It’s been called the “foundational” story of the United States. In the spring and summer of 1787, delegates gathered in Philadelphia and labored from May through September, arguing, wheeling, dealing and ultimately hammering out a constitution for the United States. The “Federal Convention,” as it was called then, teetered on the brink of collapse several times as the delegates battled over each clause, over the shape of the presidency, over representation in the Congress and over the relative powers of the states vs. the national government, and the small states vs. the large.

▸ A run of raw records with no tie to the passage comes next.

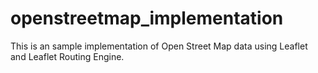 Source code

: # openstreetmap_implementation

This is an sample implementation of Open Street Map data using Leaflet and Leaflet Routing Engine.
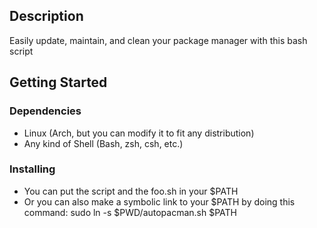 ## Description

Easily update, maintain, and clean your package manager with this bash script

## Getting Started

### Dependencies

* Linux (Arch, but you can modify it to fit any distribution)
* Any kind of Shell (Bash, zsh, csh, etc.)

### Installing

* You can put the script and the foo.sh in your $PATH
* Or you can also make a symbolic link to your $PATH by doing this command:
sudo ln -s $PWD/autopacman.sh $PATH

It’s a dramatic story. It’s been told and retold, interpreted and reinterpreted for more than two centuries by scholars and judges alike, based largely on a single work: a tome of some 600 pages in modern book form, called “Notes of Debates in the Federal Convention of 1787 as Reported by James Madison” or more simply “Madison’s Notes,” a day by day summary of who said what about each proposition put forth by the delegates and how the votes came out on each as the document slowly evolved. The work was published after Madison’s death in 1836, when no other delegates were still living.
Their value stems in part from the fact that the no outsiders were allowed in the Philadelphia State House chamber where the delegates met and the delegates sworn to secrecy. While fragmentary notes from other delegates preceded Madison’s, none came close to telling a full story, until publication of the notes.
But now the reliability of “Madison’s Notes” as a credible contemporaneous record of what really transpired in Philadelphia is being challenged as never before in an important new book by Boston College Law School legal historian Mary Sarah Bilder called “Madison’s Hand: Revising the Constitutional Convention,” published by Harvard University Press.
Bilder, using forensic techniques to date the changes he made and historical research to describe what was happening politically when he made them, has made sense of the revisions, which began right after the convention and continued up until his death. And many of them amount to what we would now call “spin.”
While scholars have known for decades that Madison revised his notes over the years, Bilder’s research suggests that they were “revised to an even greater extent than has been recognized” to the point that “as a reliable source, Madison’s Notes are a problem.”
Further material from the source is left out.